Energy Consumption Analysis of Software Polar Decoders on Low Power Processors
Adrien Cassagne, Olivier Aumage, Camille Leroux, Denis Barthou, Bertrand Le Gal

To cite this version:

HAL Id: hal-01363975
https://hal.archives-ouvertes.fr/hal-01363975
Submitted on 15 Nov 2016

HAL is a multi-disciplinary open access archive for the deposit and dissemination of scientific research documents, whether they are published or not. The documents may come from teaching and research institutions in France or abroad, or from public or private research centers.

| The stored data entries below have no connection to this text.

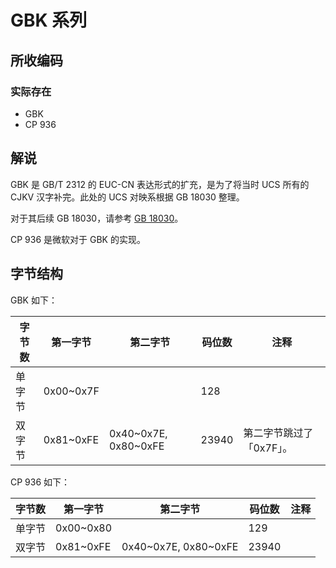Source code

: # GBK 系列

## 所收编码
### 实际存在
- GBK
- CP 936

## 解说
GBK 是 GB/T 2312 的 EUC-CN 表达形式的扩充，是为了将当时 UCS 所有的 CJKV 汉字补完。此处的 UCS 对映系根据 GB 18030 整理。

对于其后续 GB 18030，请参考 [GB 18030](https://github.com/mrhso/IshisashiEncoding/tree/master/%E7%BC%96%E7%A0%81/UTF/GB%2018030)。

CP 936 是微软对于 GBK 的实现。

## 字节结构
GBK 如下：

|字节数|第一字节|第二字节|码位数|注释|
|-|-|-|-|-|
|单字节|0x00~0x7F||128||
|双字节|0x81~0xFE|0x40\~0x7E, 0x80\~0xFE|23940|第二字节跳过了「0x7F」。|

CP 936 如下：

|字节数|第一字节|第二字节|码位数|注释|
|-|-|-|-|-|
|单字节|0x00~0x80||129||
|双字节|0x81~0xFE|0x40\~0x7E, 0x80\~0xFE|23940||
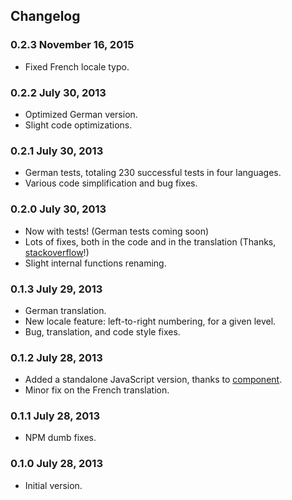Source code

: Changelog
---------

### 0.2.3    November 16, 2015

* Fixed French locale typo.

### 0.2.2    July 30, 2013

* Optimized German version.
* Slight code optimizations.

### 0.2.1    July 30, 2013

* German tests, totaling 230 successful tests in four languages.
* Various code simplification and bug fixes.

### 0.2.0    July 30, 2013

* Now with tests! (German tests coming soon)
* Lots of fixes, both in the code and in the translation (Thanks, [stackoverflow](http://stackoverflow.com/questions/17930110/multiple-conditions-regex-javascript-split)!)
* Slight internal functions renaming.

### 0.1.3    July 29, 2013

* German translation.
* New locale feature: left-to-right numbering, for a given level.
* Bug, translation, and code style fixes.

### 0.1.2    July 28, 2013

* Added a standalone JavaScript version, thanks to [component](https://github.com/component/component).
* Minor fix on the French translation.

### 0.1.1    July 28, 2013

* NPM dumb fixes.

### 0.1.0    July 28, 2013

* Initial version.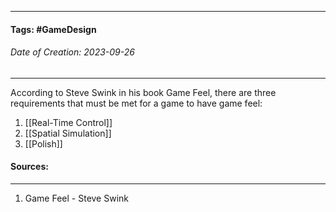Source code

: __________________________________________________________________________
#### **Tags:** #GameDesign 
###### *Date of Creation: 2023-09-26*
__________________________________________________________________________

According to Steve Swink in his book Game Feel, there are three requirements that must be met for a game to have game feel:

1. [[Real-Time Control]]
2. [[Spatial Simulation]]
3. [[Polish]]

#### Sources:
__________________________________________________________________________
1. Game Feel - Steve Swink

L’archive ouverte pluridisciplinaire HAL, est destinée au dépôt et à la diffusion de documents scientifiques de niveau recherche, publiés ou non, émanant des établissements d’enseignement et de recherche français ou étrangers, des laboratoires publics ou privés.
Energy Consumption Analysis of Software Polar Decoders on Low Power Processors

Adrien Cassagne*, Olivier Aumage†, Camille Leroux*, Denis Barthou† and Bertrand Le Gal*
*IMS Lab, Bordeaux INP, France
†Inria / Labri, Univ. Bordeaux, INP, France

Abstract—This paper presents a new dynamic and fully generic implementation of a Successive Cancellation (SC) decoder (multi-precision support and intra-/inter-frame strategy support). This fully generic SC decoder is used to perform comparisons of the different configurations in terms of throughput, latency and energy consumption. A special emphasis is given on the energy consumption on low power embedded processors for software defined radio (SDR) systems. A N=4096 code length, rate 1/2 software SC decoder consumes only 14 nJ per bit on an ARM Cortex-A57 core, while achieving 65 Mbps. Some design guidelines are given in order to adapt the configuration to the application context.

I. INTRODUCTION

Channel coding enables transmitting data over unreliable communication channels. While error correction coding/decoding is usually performed by dedicated hardware circuits on communication devices, the evolution of general purpose processors in terms of energy efficiency and parallelism (vector processing, number of cores,...) drives a growing interest for software ECC implementations (e.g. LDPC decoders [1]–[3], Turbo decoders [4], [5]). The family of the Polar codes has been introduced recently. They asymptotically reach the capacity of various communication channels [6]. They can be decoded using a successive cancellation (SC) decoder, which has extensively been implemented in hardware [7]–[13]. Several software decoders have also been proposed [14]–[19], all employing Single Instruction Multiple Data (SIMD) instructions to reach multi-Gb/s performance. Two SIMD strategies deliver high performance: the intra-frame parallelism strategy [14]–[16] delivers both high throughput and low latency; the inter-frame parallelism strategy [17], [18] improves the throughput performance by a better use of the SIMD unit width at the expense of a higher latency. AFF3CT† [19], [20] (previously called P-EDGE) is the first software SC decoder to include both parallelism strategies as well as state-of-the-art throughput and latency.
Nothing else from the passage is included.